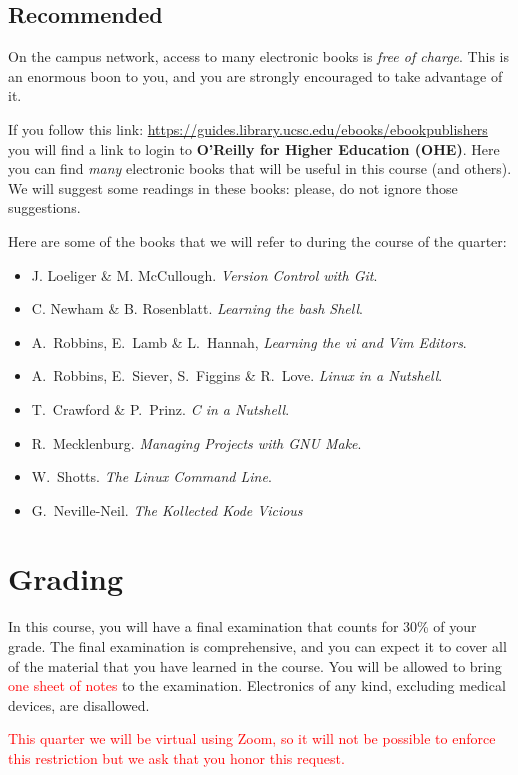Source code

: \documentclass{article}
\begin{document}
\subsection{Recommended}

On the campus network, access to many electronic books is \emph{free of
charge}. This is an enormous boon to you, and you are strongly
encouraged to take advantage of it.

If you follow this link:
\url{https://guides.library.ucsc.edu/ebooks/ebookpublishers} you will
find a link to login to \textbf{O'Reilly for Higher Education (OHE)}.
Here you can find \emph{many} electronic books that will be useful in
this course (and others). We will suggest some readings in these books:
please, do not ignore those suggestions.

Here are some of the books that we will refer to during the course of the
quarter:
\begin{itemize}
  \item J.\xspace Loeliger \& M.\xspace McCullough. \emph{Version Control with
    Git}.
  \item C.\xspace Newham \& B.\xspace Rosenblatt. \emph{Learning the bash
    Shell}.
  \item A.\ Robbins, E.\ Lamb \& L.\ Hannah, \emph{Learning the vi and Vim
    Editors}.
  \item A.\ Robbins, E.\ Siever, S.\ Figgins \& R.\ Love. \emph{Linux in a
    Nutshell}.
  \item T.\ Crawford \& P.\ Prinz. \emph{C in a Nutshell}.
  \item R.\ Mecklenburg. \emph{Managing Projects with GNU Make}.
  \item W.\ Shotts. \emph{The Linux Command Line}.
  \item G.\ Neville-Neil. \emph{The Kollected Kode Vicious}
\end{itemize}

\section{Grading}

In this course, you will have a final examination that counts for 30\%
of your grade. The final examination is comprehensive, and you can
expect it to cover all of the material that you have learned in the
course. You will be allowed to bring \textcolor{red}{one sheet of notes}
to the examination. Electronics of any kind, excluding medical devices,
are disallowed.

\textcolor{red}{This quarter we will be virtual using Zoom, so it will
not be possible to enforce this restriction but we ask that you honor
this request.}
\end{document}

#####

### What you will do
From the listing above, pick out each line where the word "Robbins" appears.

### Task response
  \item A.\ Robbins, E.\ Lamb \& L.\ Hannah, \emph{Learning the vi and Vim
  \item A.\ Robbins, E.\ Siever, S.\ Figgins \& R.\ Love. \emph{Linux in a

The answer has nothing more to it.